Effect of heat input on microstructures in the CGHAZ conditions

The mixture of low-temperature transformed bainite and small amount of martensite was thought to give the best toughness in the HAZ, while UB associated with M/A constituents deteriorates HAZ toughness.[30] Miao et al.[31] found that the LB microstructure has a high density of high-angle grain boundaries (≥15 deg) between the bainite plates formed in identical prior austenite grain and hence reduced effective grain size, which in turn enhance the ductile fracture resistance.
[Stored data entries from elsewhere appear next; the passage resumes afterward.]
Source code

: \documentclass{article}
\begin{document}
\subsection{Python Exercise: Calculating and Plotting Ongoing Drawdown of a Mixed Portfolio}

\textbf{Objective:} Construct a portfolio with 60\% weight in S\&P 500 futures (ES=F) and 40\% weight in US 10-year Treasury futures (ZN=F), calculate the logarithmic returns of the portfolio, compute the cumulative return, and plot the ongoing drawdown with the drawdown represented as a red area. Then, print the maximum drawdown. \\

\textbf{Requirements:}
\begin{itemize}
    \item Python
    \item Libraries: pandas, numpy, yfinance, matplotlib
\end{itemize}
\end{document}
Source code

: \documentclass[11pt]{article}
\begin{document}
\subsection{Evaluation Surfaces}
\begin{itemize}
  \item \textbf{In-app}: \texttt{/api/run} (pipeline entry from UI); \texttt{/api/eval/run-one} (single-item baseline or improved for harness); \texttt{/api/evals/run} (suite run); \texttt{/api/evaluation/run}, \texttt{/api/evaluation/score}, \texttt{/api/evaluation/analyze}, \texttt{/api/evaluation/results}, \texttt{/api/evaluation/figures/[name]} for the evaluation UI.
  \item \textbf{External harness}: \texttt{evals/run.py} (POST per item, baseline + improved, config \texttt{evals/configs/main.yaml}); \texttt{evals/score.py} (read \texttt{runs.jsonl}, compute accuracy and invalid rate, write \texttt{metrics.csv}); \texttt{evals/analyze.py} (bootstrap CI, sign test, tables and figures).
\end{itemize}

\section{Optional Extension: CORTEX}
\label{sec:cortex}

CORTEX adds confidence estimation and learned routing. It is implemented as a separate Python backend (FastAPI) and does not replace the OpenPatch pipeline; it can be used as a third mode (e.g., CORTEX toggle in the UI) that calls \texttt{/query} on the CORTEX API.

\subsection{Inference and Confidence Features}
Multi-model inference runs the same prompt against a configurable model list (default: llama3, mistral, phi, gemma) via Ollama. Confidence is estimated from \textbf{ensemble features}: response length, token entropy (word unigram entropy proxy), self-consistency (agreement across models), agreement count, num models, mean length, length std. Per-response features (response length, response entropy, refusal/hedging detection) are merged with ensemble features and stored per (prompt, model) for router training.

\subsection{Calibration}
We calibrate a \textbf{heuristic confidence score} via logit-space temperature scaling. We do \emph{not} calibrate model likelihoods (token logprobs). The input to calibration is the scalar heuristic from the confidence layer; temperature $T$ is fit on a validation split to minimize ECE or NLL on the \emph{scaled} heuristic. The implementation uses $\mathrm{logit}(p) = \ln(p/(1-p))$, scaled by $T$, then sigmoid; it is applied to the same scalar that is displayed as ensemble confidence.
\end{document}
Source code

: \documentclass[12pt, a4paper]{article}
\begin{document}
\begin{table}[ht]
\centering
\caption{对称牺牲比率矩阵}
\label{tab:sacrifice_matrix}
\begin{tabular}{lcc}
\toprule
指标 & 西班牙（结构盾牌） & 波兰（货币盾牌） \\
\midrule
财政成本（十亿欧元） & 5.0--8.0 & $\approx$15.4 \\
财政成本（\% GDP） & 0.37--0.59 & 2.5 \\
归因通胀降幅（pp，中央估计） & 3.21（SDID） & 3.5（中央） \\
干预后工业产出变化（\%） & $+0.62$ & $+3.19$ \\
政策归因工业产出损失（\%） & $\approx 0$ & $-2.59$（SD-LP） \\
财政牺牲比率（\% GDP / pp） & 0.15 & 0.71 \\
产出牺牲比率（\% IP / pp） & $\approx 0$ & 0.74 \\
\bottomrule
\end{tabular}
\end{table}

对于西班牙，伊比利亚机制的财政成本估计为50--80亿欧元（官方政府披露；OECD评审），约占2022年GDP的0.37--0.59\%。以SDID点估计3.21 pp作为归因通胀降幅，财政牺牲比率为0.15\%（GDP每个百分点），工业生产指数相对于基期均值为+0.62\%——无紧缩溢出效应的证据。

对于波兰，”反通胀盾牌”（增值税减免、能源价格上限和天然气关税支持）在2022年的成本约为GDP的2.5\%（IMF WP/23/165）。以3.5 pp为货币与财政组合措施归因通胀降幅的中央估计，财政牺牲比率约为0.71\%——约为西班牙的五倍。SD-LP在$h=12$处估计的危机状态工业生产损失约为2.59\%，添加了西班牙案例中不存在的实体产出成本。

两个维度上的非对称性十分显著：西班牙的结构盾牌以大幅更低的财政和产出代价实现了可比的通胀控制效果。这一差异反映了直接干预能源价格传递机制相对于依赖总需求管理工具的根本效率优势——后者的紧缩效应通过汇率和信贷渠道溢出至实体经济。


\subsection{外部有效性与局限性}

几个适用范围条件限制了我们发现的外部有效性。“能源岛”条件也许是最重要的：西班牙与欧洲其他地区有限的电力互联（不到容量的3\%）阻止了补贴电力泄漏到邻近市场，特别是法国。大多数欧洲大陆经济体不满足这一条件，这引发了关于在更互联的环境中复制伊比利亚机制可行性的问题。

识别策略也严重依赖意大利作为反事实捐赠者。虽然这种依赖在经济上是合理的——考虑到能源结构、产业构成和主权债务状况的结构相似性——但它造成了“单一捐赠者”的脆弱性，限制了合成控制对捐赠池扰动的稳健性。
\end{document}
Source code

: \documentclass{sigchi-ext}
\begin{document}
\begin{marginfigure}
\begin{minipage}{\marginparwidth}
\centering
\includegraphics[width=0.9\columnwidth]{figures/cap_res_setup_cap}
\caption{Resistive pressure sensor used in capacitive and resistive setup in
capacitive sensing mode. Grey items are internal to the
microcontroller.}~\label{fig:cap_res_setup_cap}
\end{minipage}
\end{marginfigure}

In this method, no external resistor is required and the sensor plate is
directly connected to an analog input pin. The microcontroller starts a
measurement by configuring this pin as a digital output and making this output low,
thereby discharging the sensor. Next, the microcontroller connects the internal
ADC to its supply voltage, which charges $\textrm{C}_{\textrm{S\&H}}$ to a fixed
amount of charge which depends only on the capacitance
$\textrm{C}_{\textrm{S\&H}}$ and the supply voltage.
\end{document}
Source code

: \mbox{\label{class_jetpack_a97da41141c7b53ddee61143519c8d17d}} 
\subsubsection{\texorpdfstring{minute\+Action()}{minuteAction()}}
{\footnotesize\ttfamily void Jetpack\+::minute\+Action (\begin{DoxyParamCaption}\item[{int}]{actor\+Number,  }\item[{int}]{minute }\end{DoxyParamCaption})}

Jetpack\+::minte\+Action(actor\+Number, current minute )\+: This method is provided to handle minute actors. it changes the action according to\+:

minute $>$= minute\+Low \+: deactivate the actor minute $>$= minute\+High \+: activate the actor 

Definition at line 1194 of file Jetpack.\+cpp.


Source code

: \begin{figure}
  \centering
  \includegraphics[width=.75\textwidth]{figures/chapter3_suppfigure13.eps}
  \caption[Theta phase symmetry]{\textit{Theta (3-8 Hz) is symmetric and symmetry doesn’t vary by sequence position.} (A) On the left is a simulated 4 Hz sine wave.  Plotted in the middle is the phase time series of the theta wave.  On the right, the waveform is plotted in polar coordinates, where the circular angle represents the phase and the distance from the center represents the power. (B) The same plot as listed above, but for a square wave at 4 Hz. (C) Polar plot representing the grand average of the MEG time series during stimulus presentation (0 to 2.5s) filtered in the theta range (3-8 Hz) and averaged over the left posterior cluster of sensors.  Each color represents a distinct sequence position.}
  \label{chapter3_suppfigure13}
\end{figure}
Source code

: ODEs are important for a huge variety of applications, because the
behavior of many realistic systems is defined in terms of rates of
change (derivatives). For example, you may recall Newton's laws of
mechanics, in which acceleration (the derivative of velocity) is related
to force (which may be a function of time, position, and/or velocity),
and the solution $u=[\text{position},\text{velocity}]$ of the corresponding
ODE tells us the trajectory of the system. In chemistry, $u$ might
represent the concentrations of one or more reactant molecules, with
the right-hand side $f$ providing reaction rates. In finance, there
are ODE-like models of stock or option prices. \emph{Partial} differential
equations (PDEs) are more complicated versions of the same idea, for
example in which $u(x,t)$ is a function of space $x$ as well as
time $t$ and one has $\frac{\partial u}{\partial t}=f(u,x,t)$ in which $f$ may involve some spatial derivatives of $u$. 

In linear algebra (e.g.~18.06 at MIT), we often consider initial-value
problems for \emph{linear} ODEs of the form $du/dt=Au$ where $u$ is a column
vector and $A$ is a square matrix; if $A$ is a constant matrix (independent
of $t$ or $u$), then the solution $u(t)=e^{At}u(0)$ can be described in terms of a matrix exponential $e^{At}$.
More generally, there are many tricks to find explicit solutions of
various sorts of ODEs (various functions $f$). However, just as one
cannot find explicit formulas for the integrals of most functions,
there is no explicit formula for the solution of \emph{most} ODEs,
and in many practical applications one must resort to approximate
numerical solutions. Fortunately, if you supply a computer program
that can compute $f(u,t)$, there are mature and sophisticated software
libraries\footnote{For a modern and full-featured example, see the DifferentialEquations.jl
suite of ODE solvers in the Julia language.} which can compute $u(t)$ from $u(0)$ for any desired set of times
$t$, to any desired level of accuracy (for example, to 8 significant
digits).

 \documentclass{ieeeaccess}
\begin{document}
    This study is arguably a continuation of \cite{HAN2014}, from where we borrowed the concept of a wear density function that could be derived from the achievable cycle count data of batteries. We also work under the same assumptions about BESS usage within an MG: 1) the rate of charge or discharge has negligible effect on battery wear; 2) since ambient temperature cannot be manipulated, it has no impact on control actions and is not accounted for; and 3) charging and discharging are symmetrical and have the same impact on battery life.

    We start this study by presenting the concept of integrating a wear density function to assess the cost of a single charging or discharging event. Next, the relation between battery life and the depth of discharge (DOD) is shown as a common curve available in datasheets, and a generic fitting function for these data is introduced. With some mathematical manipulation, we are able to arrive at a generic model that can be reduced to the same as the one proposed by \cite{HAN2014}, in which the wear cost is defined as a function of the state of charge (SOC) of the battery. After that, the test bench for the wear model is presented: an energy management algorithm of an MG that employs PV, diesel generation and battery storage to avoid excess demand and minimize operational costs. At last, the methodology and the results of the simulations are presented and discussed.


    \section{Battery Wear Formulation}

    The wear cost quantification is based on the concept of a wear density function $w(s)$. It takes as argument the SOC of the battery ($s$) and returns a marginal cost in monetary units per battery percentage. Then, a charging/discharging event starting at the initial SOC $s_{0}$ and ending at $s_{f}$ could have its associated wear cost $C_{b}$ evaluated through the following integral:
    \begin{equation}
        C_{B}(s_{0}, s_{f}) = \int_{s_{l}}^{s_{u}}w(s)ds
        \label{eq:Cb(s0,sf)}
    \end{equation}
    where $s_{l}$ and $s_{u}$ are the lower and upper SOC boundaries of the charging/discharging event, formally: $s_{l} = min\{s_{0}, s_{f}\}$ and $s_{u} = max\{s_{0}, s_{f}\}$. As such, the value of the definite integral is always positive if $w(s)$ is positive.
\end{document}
High heat input during welding results in the formation of coarse M/A constituents associated with GB and low misorientation grain boundaries leading to large effective grain size, deteriorating the toughness in the HAZ. Miao et al.’s finding is consistent in nature with Han et al.’s observations.[23,24] The observed effects of heat input on the properties, transformation kinetics, and microstructure in the present work indicate that the limit of heat input during welding practice for the investigated plate is 3.0 kJ/mm, which is in general agreement with the studies of welded high-strength steels.[32]

4 Conclusions

An integrated investigation on processing, microstructure, and mechanical properties was conducted for making a 460 MPa ultra high-yield-strength class of shipbuilding steel on the basis of laboratory simulation and industrial production of low carbon SiMnCrNiCu steel. The investigation is intended to bridge laboratory scale physical metallurgy and integrated industrial TMCP-AcC, providing a database for chemical composition and process parameters for the advanced high-strength steel production.

1. 1.

   The stress-strain behavior of austenite during hot rolling is described by the Kocks–Mecking model for the conditions where dynamic recrystallization does not occur, while the SRX kinetics is satisfactorily described by the conventional Avrami approach. Accordingly, the austenite microstructure evolution model for the 460 MPa yield stress class thick plate steel is established.

2. 2.

   CCT behavior of the thermomechanically processed austenite has revealed the AcC window; i.e., the cooling rate ranged from 10 to 20 K/s (10 to 20 °C/s) and the interrupted accelerated cooling temperature was lower than 823 K (550 °C) for the formation of an acicular microstructure after deformation in the nonrecrystallization region of austenite.

3. 3.

   The resultant microstructure and mechanical properties have confirmed that refined acicular ferrite microstructure must be produced to meet the minimum requirement of the strength and low-temperature toughness for the F460 plate steel. The key TMCP-AcC parameters consist of applying about 65 pct reduction ratio in the austenite nonrecrystallization region followed by the aforementioned accelerated cooling.

4. 4.

   The laboratory-defined TMCP-AcC scheme has been validated by industrial trials. The industrially produced 60- and 50-mm-thick plates meet the specification for F460 grade not only in the as-rolled state, but also under more severe strain-aged condition.

5. 5.

   The effect of heat input on phase transformation, microstructure, and properties of the simulated CGHAZ has been investigated. The heat input should be lower than 3.0 kJ/mm for the investigated steel to guarantee sufficient toughness at 213 K (–60 °C) at the HAZ.